[Start of Attachment]

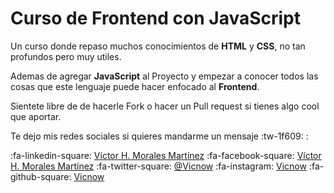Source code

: # Curso de Frontend con JavaScript 

Un curso donde repaso muchos conocimientos de **HTML** y **CSS**, no tan profundos pero muy utiles. 

Ademas de agregar **JavaScript** al Proyecto y empezar a conocer todos las cosas que este lenguaje puede hacer enfocado al **Frontend**.

Sientete libre de de hacerle Fork o hacer un Pull request si tienes algo cool que aportar. 

Te dejo mis redes sociales si quieres mandarme un mensaje :tw-1f609: :

:fa-linkedin-square: [Víctor H. Morales Martínez](https://www.linkedin.com/in/victor-hugo-morales-mart%C3%ADnez/ "Víctor H. Morales Martínez")
:fa-facebook-square:  [Víctor H. Morales Martínez](https://www.facebook.com/Victor.H.Morales.Martinez "Víctor H. Morales Matínez")
:fa-twitter-square: [@Vicnow](https://twitter.com/_vicnow_ "Vicnow")
:fa-instagram: [Vicnow](https://www.instagram.com/_vicnow_/ "_vicnow_")
:fa-github-square: [Vicnow](https://github.com/Vicnow "Vicnow")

[End of Attachment]

# YOUR ASSIGNMENT
Word for word, restate all of the material above except its pictures.

# SOLUTION TO THE EXERCISE
Source code

: # Curso de Frontend con JavaScript 

Un curso donde repaso muchos conocimientos de **HTML** y **CSS**, no tan profundos pero muy utiles. 

Ademas de agregar **JavaScript** al Proyecto y empezar a conocer todos las cosas que este lenguaje puede hacer enfocado al **Frontend**.

Sientete libre de de hacerle Fork o hacer un Pull request si tienes algo cool que aportar. 

Te dejo mis redes sociales si quieres mandarme un mensaje :tw-1f609: :

:fa-linkedin-square: [Víctor H. Morales Martínez](https://www.linkedin.com/in/victor-hugo-morales-mart%C3%ADnez/ "Víctor H. Morales Martínez")
:fa-facebook-square:  [Víctor H. Morales Martínez](https://www.facebook.com/Victor.H.Morales.Martinez "Víctor H. Morales Matínez")
:fa-twitter-square: [@Vicnow](https://twitter.com/_vicnow_ "Vicnow")
:fa-instagram: [Vicnow](https://www.instagram.com/_vicnow_/ "_vicnow_")
:fa-github-square: [Vicnow](https://github.com/Vicnow "Vicnow")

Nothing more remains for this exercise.